Church Wins Allies on Sex-Abuse Bills
Lawmakers Agree to Add Public Agencies in Liability Overhaul

By Jean Torkelson
Rocky Mountain News [Colorado]
February 15, 2006,2777,DRMN_23906_4468137,00.html

Lawmakers started signing on Tuesday to the Catholic Church's call to make public agencies subject to the same liability rules as churches and nonprofits in sex- abuse cases involving children.

Twenty-six Republicans, led by Rep. Cory Gardner, R-Yuma, signed a letter to Rep. Rosemary Marshall, D-Denver, asking her to amend House Bill 1088 - one of three sex-abuse bills before the legislature - so that public entities are included in statute of limitations changes.

The letter also asks that caps on attorney fees be added to the legislation.

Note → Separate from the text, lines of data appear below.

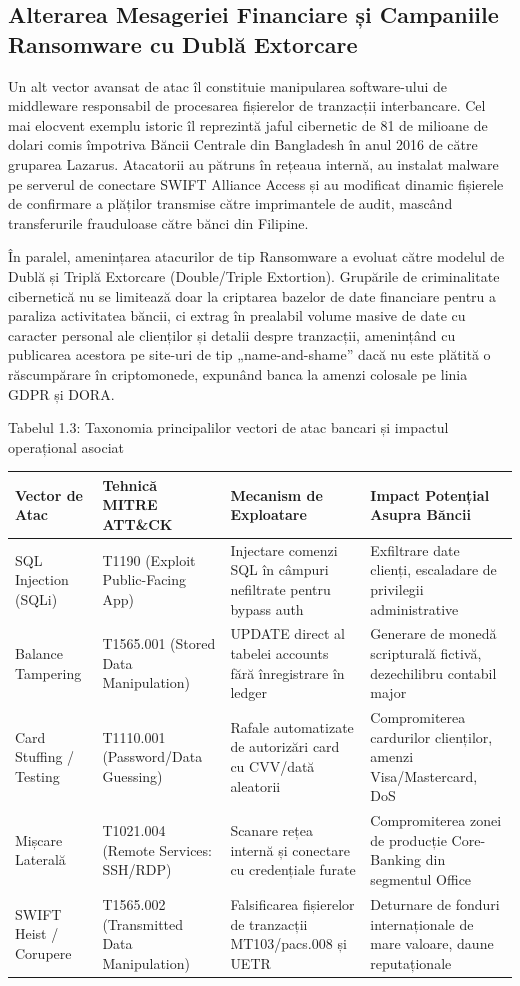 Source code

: \subsection{Alterarea Mesageriei Financiare și Campaniile Ransomware cu Dublă Extorcare}

Un alt vector avansat de atac îl constituie manipularea software-ului de middleware responsabil de procesarea fișierelor de tranzacții interbancare. Cel mai elocvent exemplu istoric îl reprezintă jaful cibernetic de 81 de milioane de dolari comis împotriva Băncii Centrale din Bangladesh în anul 2016 de către gruparea Lazarus. Atacatorii au pătruns în rețeaua internă, au instalat malware pe serverul de conectare SWIFT Alliance Access și au modificat dinamic fișierele de confirmare a plăților transmise către imprimantele de audit, mascând transferurile frauduloase către bănci din Filipine.

În paralel, amenințarea atacurilor de tip Ransomware a evoluat către modelul de Dublă și Triplă Extorcare (Double/Triple Extortion). Grupările de criminalitate cibernetică nu se limitează doar la criptarea bazelor de date financiare pentru a paraliza activitatea băncii, ci extrag în prealabil volume masive de date cu caracter personal ale clienților și detalii despre tranzacții, amenințând cu publicarea acestora pe site-uri de tip „name-and-shame” dacă nu este plătită o răscumpărare în criptomonede, expunând banca la amenzi colosale pe linia GDPR și DORA.

Tabelul 1.3: Taxonomia principalilor vectori de atac bancari și impactul operațional asociat

\begin{table}[htbp]
\centering
\small
\begin{tabular}{p{} p{} p{} p{}}
\toprule
Vector de Atac & Tehnică MITRE ATT\&CK & Mecanism de Exploatare & Impact Potențial Asupra Băncii \\
\midrule
SQL Injection (SQLi) & T1190 (Exploit Public-Facing App) & Injectare comenzi SQL în câmpuri nefiltrate pentru bypass auth & Exfiltrare date clienți, escaladare de privilegii administrative \\
Balance Tampering & T1565.001 (Stored Data Manipulation) & UPDATE direct al tabelei accounts fără înregistrare în ledger & Generare de monedă scripturală fictivă, dezechilibru contabil major \\
Card Stuffing / Testing & T1110.001 (Password/Data Guessing) & Rafale automatizate de autorizări card cu CVV/dată aleatorii & Compromiterea cardurilor clienților, amenzi Visa/Mastercard, DoS \\
Mișcare Laterală & T1021.004 (Remote Services: SSH/RDP) & Scanare rețea internă și conectare cu credențiale furate & Compromiterea zonei de producție Core-Banking din segmentul Office \\
SWIFT Heist / Corupere & T1565.002 (Transmitted Data Manipulation) & Falsificarea fișierelor de tranzacții MT103/pacs.008 și UETR & Deturnare de fonduri internaționale de mare valoare, daune reputaționale \\
\bottomrule
\end{tabular}
\end{table}


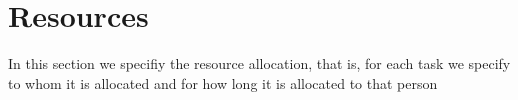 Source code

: \section{Resources} %
\label{sec:resources}

In this section we specifiy the resource allocation, that is, for each task we specify to whom it is allocated and for how long it is allocated to that person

"If this legislation is truly about bringing justice to victims, then any compensation should predominantly flow to victims, and not trial lawyers," the letter says.

Another measure, House Bill 1090, was amended Tuesday in the House Judiciary Committee to include public entities. The bill, sponsored by Rep. Gwyn Green, D-Golden, would remove the statute of limitations for bringing civil claims for acts of sexual abuse against children that take place on or after July 1 of this year.

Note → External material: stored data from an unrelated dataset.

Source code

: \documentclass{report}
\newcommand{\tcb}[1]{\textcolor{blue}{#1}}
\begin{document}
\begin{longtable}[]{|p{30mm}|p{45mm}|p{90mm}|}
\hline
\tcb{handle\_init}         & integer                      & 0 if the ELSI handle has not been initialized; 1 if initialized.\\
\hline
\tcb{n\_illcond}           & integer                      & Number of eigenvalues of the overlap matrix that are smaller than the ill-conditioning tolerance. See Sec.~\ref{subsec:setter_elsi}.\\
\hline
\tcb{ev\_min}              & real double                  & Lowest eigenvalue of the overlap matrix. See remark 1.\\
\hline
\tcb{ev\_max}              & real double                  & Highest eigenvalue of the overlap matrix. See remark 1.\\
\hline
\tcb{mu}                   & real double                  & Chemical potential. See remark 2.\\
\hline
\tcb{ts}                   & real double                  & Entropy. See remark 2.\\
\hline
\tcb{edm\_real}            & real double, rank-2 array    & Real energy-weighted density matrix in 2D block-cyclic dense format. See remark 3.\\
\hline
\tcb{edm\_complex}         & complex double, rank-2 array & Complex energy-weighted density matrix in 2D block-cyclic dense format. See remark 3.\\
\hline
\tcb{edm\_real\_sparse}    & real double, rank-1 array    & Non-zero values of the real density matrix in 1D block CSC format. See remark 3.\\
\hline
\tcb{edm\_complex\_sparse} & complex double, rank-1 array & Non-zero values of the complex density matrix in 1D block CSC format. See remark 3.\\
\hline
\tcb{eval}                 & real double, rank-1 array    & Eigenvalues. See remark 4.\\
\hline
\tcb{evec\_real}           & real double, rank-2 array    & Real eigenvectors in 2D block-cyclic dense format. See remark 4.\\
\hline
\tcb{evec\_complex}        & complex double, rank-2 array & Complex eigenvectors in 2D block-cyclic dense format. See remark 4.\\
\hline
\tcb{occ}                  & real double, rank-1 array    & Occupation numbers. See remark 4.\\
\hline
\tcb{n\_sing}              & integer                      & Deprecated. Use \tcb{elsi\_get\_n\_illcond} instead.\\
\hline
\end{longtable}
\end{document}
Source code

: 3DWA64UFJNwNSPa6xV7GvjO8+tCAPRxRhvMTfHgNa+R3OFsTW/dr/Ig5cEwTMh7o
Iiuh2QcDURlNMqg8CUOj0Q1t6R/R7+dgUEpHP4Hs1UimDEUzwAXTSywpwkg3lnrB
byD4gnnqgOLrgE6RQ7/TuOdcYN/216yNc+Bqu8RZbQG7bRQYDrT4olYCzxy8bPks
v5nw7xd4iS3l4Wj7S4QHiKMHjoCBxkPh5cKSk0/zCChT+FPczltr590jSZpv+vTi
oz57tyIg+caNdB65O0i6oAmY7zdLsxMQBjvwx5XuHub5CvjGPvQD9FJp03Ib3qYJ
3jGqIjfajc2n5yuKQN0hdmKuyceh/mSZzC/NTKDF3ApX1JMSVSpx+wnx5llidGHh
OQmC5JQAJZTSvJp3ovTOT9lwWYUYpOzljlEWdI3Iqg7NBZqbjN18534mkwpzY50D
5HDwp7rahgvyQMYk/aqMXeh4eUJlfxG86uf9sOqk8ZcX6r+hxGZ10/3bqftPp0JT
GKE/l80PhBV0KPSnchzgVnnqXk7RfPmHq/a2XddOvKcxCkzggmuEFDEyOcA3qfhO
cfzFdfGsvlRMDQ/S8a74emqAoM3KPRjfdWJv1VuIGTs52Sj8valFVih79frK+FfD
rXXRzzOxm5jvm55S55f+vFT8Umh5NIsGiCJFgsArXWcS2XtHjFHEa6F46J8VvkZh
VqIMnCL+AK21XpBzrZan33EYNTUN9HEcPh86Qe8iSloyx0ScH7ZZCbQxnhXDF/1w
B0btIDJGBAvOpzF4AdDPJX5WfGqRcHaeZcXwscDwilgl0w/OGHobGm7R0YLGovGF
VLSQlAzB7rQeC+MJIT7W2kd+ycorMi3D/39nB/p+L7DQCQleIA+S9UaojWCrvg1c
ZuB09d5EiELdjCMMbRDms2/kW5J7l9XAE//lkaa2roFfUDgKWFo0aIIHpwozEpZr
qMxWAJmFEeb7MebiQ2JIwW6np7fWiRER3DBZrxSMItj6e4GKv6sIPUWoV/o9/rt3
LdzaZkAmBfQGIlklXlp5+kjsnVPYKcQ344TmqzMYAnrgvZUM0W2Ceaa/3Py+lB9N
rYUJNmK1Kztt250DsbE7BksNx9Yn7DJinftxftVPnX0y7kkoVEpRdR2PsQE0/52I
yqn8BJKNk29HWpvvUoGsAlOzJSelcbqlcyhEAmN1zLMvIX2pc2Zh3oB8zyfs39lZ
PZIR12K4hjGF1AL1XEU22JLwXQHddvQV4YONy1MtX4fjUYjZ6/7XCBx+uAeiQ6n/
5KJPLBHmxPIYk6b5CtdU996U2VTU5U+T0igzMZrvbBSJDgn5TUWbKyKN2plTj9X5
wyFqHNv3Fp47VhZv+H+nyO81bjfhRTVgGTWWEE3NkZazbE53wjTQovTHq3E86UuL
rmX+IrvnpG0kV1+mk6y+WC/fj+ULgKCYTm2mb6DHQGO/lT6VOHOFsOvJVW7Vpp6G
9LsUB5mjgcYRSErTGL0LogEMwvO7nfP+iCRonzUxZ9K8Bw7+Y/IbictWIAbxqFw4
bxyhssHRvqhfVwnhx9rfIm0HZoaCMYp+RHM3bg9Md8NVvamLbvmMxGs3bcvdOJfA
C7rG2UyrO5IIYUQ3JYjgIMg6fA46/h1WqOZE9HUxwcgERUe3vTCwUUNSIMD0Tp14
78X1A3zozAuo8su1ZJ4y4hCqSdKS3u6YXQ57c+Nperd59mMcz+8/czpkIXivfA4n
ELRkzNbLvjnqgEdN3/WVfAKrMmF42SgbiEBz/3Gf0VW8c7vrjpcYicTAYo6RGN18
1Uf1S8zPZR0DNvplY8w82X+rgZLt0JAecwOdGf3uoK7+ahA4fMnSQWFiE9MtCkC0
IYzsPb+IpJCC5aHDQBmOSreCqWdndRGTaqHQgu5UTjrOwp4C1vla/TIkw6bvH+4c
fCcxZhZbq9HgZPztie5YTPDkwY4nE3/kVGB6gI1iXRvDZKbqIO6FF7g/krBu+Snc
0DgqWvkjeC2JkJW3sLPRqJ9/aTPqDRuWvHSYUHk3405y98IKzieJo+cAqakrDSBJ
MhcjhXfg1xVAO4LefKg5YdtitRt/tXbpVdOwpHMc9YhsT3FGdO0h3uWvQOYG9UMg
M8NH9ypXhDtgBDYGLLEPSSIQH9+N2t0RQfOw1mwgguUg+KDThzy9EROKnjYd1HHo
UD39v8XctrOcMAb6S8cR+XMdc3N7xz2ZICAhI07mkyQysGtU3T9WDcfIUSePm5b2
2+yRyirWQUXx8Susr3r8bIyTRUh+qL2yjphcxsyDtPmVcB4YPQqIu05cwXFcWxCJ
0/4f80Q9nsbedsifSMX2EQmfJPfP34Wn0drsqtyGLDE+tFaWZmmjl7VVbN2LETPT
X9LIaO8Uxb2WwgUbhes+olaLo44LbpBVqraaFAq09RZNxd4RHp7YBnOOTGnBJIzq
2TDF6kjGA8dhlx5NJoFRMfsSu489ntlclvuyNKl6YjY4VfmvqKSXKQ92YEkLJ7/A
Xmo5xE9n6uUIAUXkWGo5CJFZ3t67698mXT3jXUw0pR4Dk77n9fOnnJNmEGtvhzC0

"We need to treat public and private institutions equally in terms of civil liability," said Gardner, who introduced the amendment to HB 1090.

Governmental immunity protects public, taxpayer-supported entities from harsh penalties associated with lawsuits. That legal principle limits liability to $150,000 in damages and requires a victim to file a suit within 180 days of the abuse.

Green supported the amendment, saying that while she has "a very deep concern" that government immunity not be weakened, in this case her goal is to stop predators and give victims justice whether the abuse happened in a public or private setting.

Committee chairman Rep. Terrance Carroll, D-Denver, voted for the amendment. But he said the church's tactic of bringing public schools into the debate over sex abuse "thoroughly disgusts me."

Chris Rose of the Colorado Catholic Conference said the amendment to Green's bill is welcome.

"That's all we've been asking for, so we're pleased that one piece of legislation is moving toward parity and holding all institutions to the same standard," Rose said.

The Archdiocese of Denver, which faces 24 sex-abuse lawsuits, and its allies have argued that public institutions should be on the same footing as nonprofits when it comes to such suits. Otherwise, they say, the legislation unfairly targets the church even though children are victimized in many settings.

The letter to Rep. Marshall echoes that view.

"If the intent is to eliminate the statute of limitations because victims often do not come forward until they are 30 or 40 years of age, it should make no difference by whom or where a person is employed," the letter said.

Marshall did not immediately return a phone call seeking comment on the letter.

The two House bills, plus one in the Senate, are designed to make it easier for victims of childhood sex abuse to bring civil lawsuits against their alleged perpetrators as well as the private institutions that employed them.

If both public and private entities face the same rules, then the system will be fair, Archbishop Charles Chaput said in an interview last week.

"If everybody has a stake in the bill(s) they will be amended to be fair and equitable," Chaput said. "If a large segment of society is indifferent to them because they aren't affected, we don't have an honest discussion. Justice is justice."

Under consideration

Lawmakers are considering three bills that would make it easier for adult victims of child abuse to sue their perpetrators and the institutions that employ them. These bills still could be amended.

• House Bill 1088: Removes criminal and civil statute of limitations in sex abuse cases, with some restrictions.

• House Bill 1090: Removes statute of limitations for filing sex abuse lawsuits involving a child when the alleged offense happened on or after July 1, 2006. Also makes it possible to sue private institutions that oversaw or employed the perpetrator. An amendment added Tuesday would include public institutions (such as public schools).

• Senate Bill 143: Creates a single two-year window in which plaintiffs can bring civil claims for sex abuse involving a child, no matter how old the case is. The alleged perpetrator may be dead or incapacitated, and institutions who oversaw the perpetrator can also be sued.